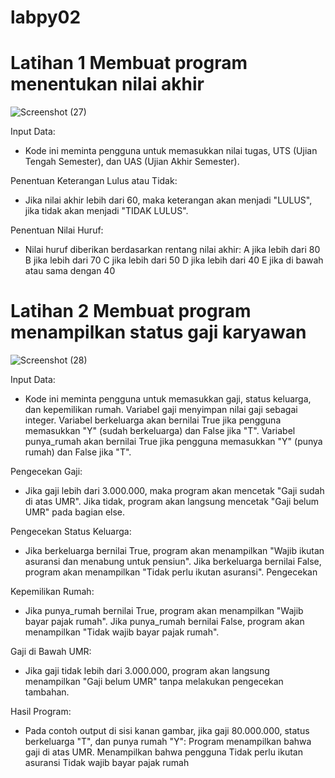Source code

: # labpy02
# Latihan 1 Membuat program menentukan nilai akhir
![Screenshot (27)](https://github.com/user-attachments/assets/d73f1625-3fd2-43a1-9dda-ddac48f9b791)

Input Data:
 - Kode ini meminta pengguna untuk memasukkan nilai tugas, UTS (Ujian Tengah Semester), dan UAS (Ujian Akhir Semester).
   
Penentuan Keterangan Lulus atau Tidak:
 - Jika nilai akhir lebih dari 60, maka keterangan akan menjadi "LULUS", jika tidak akan menjadi "TIDAK LULUS".

Penentuan Nilai Huruf:
 -  Nilai huruf diberikan berdasarkan rentang nilai akhir:
A jika lebih dari 80 B jika lebih dari 70 C jika lebih dari 50 D jika lebih dari 40 E jika di bawah atau sama dengan 40

# Latihan 2 Membuat program menampilkan status gaji karyawan
![Screenshot (28)](https://github.com/user-attachments/assets/89742012-afac-42fa-b66e-dddca947c168)

Input Data:
 - Kode ini meminta pengguna untuk memasukkan gaji, status keluarga, dan kepemilikan rumah. Variabel gaji menyimpan nilai gaji sebagai integer. Variabel berkeluarga akan bernilai True jika pengguna memasukkan "Y" (sudah berkeluarga) dan False jika "T". Variabel punya_rumah akan bernilai True jika pengguna memasukkan "Y" (punya rumah) dan False jika "T".

Pengecekan Gaji:
 - Jika gaji lebih dari 3.000.000, maka program akan mencetak "Gaji sudah di atas UMR". Jika tidak, program akan langsung mencetak "Gaji belum UMR" pada bagian else.

Pengecekan Status Keluarga: 
 - Jika berkeluarga bernilai True, program akan menampilkan "Wajib ikutan asuransi dan menabung untuk pensiun". Jika berkeluarga bernilai False, program akan menampilkan "Tidak perlu ikutan asuransi". Pengecekan

Kepemilikan Rumah:
 - Jika punya_rumah bernilai True, program akan menampilkan "Wajib bayar pajak rumah". Jika punya_rumah bernilai False, program akan menampilkan "Tidak wajib bayar pajak rumah".

Gaji di Bawah UMR: 
 - Jika gaji tidak lebih dari 3.000.000, program akan langsung menampilkan "Gaji belum UMR" tanpa melakukan pengecekan tambahan.

Hasil Program: 
 - Pada contoh output di sisi kanan gambar, jika gaji 80.000.000, status berkeluarga "T", dan punya rumah "Y": Program menampilkan bahwa gaji di atas UMR. Menampilkan bahwa pengguna Tidak perlu ikutan asuransi
Tidak wajib bayar pajak rumah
********************
● TASK DESCRIPTION: Return a copy of every line in the records that includes the string "Screenshot".

● PROBLEM SOLUTION:
![Screenshot (27)](https://github.com/user-attachments/assets/d73f1625-3fd2-43a1-9dda-ddac48f9b791)
![Screenshot (28)](https://github.com/user-attachments/assets/89742012-afac-42fa-b66e-dddca947c168)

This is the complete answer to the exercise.